Assigned task:
Look for "from" in the records and copy every line that has it.
------ Dataset excerpts ------
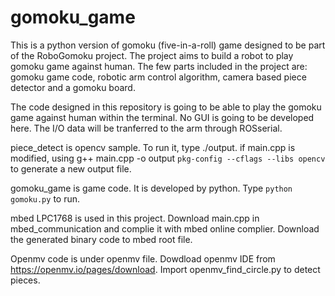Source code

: # gomoku_game

This is a python version of gomoku (five-in-a-roll) game designed to be part of the RoboGomoku project. The project aims to build a robot to play gomoku game against human. The few parts included in the project are: gomoku game code, robotic arm control algorithm, camera based piece detector and a gomoku board. 

The code designed in this repository is going to be able to play the gomoku game against human within the terminal. No GUI is going to be developed here. The I/O data will be tranferred to the arm through ROSserial. 


piece_detect is opencv sample. To run it, type ./output. if main.cpp is modified, using
g++ main.cpp -o output `pkg-config --cflags --libs opencv` to generate a new output file.

gomoku_game is game code. It is developed by python. Type `python gomoku.py` to run.

mbed LPC1768 is used in this project. Download main.cpp in mbed_communication and complie it with mbed online complier. Download the generated binary code to mbed root file.

Openmv code is under openmv file. Dowdload openmv IDE from https://openmv.io/pages/download. Import openmv_find_circle.py to detect pieces.
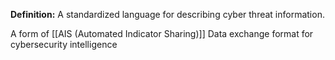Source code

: **Definition:** A standardized language for describing cyber threat information.

A form of [[AIS (Automated Indicator Sharing)]]
Data exchange format for cybersecurity intelligence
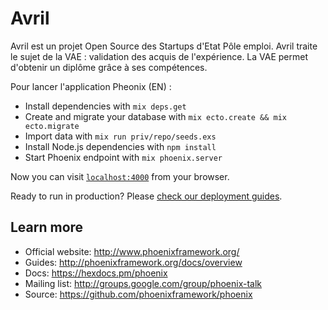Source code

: # Avril

Avril est un projet Open Source des Startups d'Etat Pôle emploi. 
Avril traite le sujet de la VAE : validation des acquis de l'expérience. La VAE permet d'obtenir un diplôme grâce à ses compétences. 

Pour lancer l'application Pheonix (EN) : 
  * Install dependencies with `mix deps.get`
  * Create and migrate your database with `mix ecto.create && mix ecto.migrate`
  * Import data with `mix run priv/repo/seeds.exs`
  * Install Node.js dependencies with `npm install`
  * Start Phoenix endpoint with `mix phoenix.server`

Now you can visit [`localhost:4000`](http://localhost:4000) from your browser.

Ready to run in production? Please [check our deployment guides](http://www.phoenixframework.org/docs/deployment).

## Learn more

  * Official website: http://www.phoenixframework.org/
  * Guides: http://phoenixframework.org/docs/overview
  * Docs: https://hexdocs.pm/phoenix
  * Mailing list: http://groups.google.com/group/phoenix-talk
  * Source: https://github.com/phoenixframework/phoenix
------
Problem solution:
Openmv code is under openmv file. Dowdload openmv IDE from https://openmv.io/pages/download. Import openmv_find_circle.py to detect pieces.
Now you can visit [`localhost:4000`](http://localhost:4000) from your browser.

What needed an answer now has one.